_Task instructions_. Retype the data that follows exactly. No pictures belong in the copy.

[Stored data]
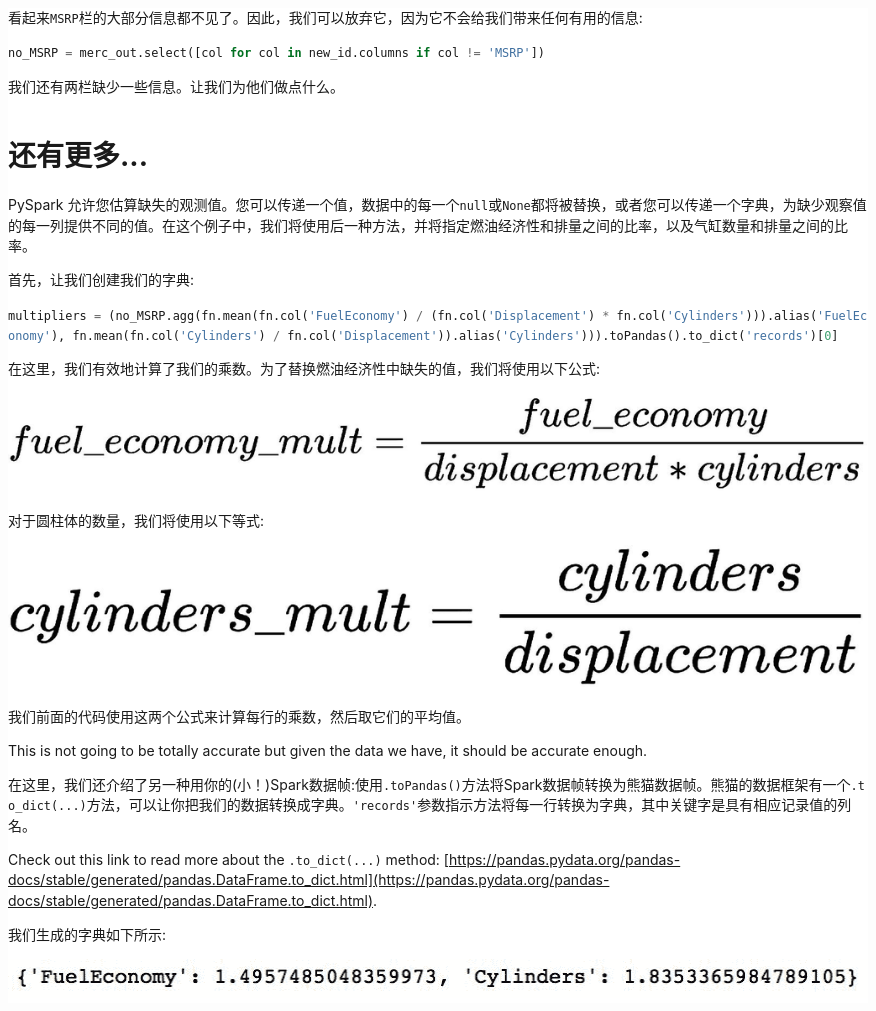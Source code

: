 看起来`MSRP`栏的大部分信息都不见了。因此，我们可以放弃它，因为它不会给我们带来任何有用的信息:

```py
no_MSRP = merc_out.select([col for col in new_id.columns if col != 'MSRP'])
```

我们还有两栏缺少一些信息。让我们为他们做点什么。

# 还有更多...

PySpark 允许您估算缺失的观测值。您可以传递一个值，数据中的每一个`null`或`None`都将被替换，或者您可以传递一个字典，为缺少观察值的每一列提供不同的值。在这个例子中，我们将使用后一种方法，并将指定燃油经济性和排量之间的比率，以及气缸数量和排量之间的比率。

首先，让我们创建我们的字典:

```py
multipliers = (no_MSRP.agg(fn.mean(fn.col('FuelEconomy') / (fn.col('Displacement') * fn.col('Cylinders'))).alias('FuelEconomy'), fn.mean(fn.col('Cylinders') / fn.col('Displacement')).alias('Cylinders'))).toPandas().to_dict('records')[0]
```

在这里，我们有效地计算了我们的乘数。为了替换燃油经济性中缺失的值，我们将使用以下公式:

![](img/00089.jpeg)

对于圆柱体的数量，我们将使用以下等式:

![](img/00090.jpeg)

我们前面的代码使用这两个公式来计算每行的乘数，然后取它们的平均值。

This is not going to be totally accurate but given the data we have, it should be accurate enough.

在这里，我们还介绍了另一种用你的(小！)Spark数据帧:使用`.toPandas()`方法将Spark数据帧转换为熊猫数据帧。熊猫的数据框架有一个`.to_dict(...)`方法，可以让你把我们的数据转换成字典。`'records'`参数指示方法将每一行转换为字典，其中关键字是具有相应记录值的列名。

Check out this link to read more about the `.to_dict(...)` method: [https://pandas.pydata.org/pandas-docs/stable/generated/pandas.DataFrame.to_dict.html](https://pandas.pydata.org/pandas-docs/stable/generated/pandas.DataFrame.to_dict.html).

我们生成的字典如下所示:

![](img/00091.jpeg)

_Completed exercise_.
Source code

: 看起来`MSRP`栏的大部分信息都不见了。因此，我们可以放弃它，因为它不会给我们带来任何有用的信息:

```py
no_MSRP = merc_out.select([col for col in new_id.columns if col != 'MSRP'])
```

我们还有两栏缺少一些信息。让我们为他们做点什么。

# 还有更多...

PySpark 允许您估算缺失的观测值。您可以传递一个值，数据中的每一个`null`或`None`都将被替换，或者您可以传递一个字典，为缺少观察值的每一列提供不同的值。在这个例子中，我们将使用后一种方法，并将指定燃油经济性和排量之间的比率，以及气缸数量和排量之间的比率。

首先，让我们创建我们的字典:

```py
multipliers = (no_MSRP.agg(fn.mean(fn.col('FuelEconomy') / (fn.col('Displacement') * fn.col('Cylinders'))).alias('FuelEconomy'), fn.mean(fn.col('Cylinders') / fn.col('Displacement')).alias('Cylinders'))).toPandas().to_dict('records')[0]
```

在这里，我们有效地计算了我们的乘数。为了替换燃油经济性中缺失的值，我们将使用以下公式:

![](img/00089.jpeg)

对于圆柱体的数量，我们将使用以下等式:

![](img/00090.jpeg)

我们前面的代码使用这两个公式来计算每行的乘数，然后取它们的平均值。

This is not going to be totally accurate but given the data we have, it should be accurate enough.

在这里，我们还介绍了另一种用你的(小！)Spark数据帧:使用`.toPandas()`方法将Spark数据帧转换为熊猫数据帧。熊猫的数据框架有一个`.to_dict(...)`方法，可以让你把我们的数据转换成字典。`'records'`参数指示方法将每一行转换为字典，其中关键字是具有相应记录值的列名。

Check out this link to read more about the `.to_dict(...)` method: [https://pandas.pydata.org/pandas-docs/stable/generated/pandas.DataFrame.to_dict.html](https://pandas.pydata.org/pandas-docs/stable/generated/pandas.DataFrame.to_dict.html).

我们生成的字典如下所示:

![](img/00091.jpeg)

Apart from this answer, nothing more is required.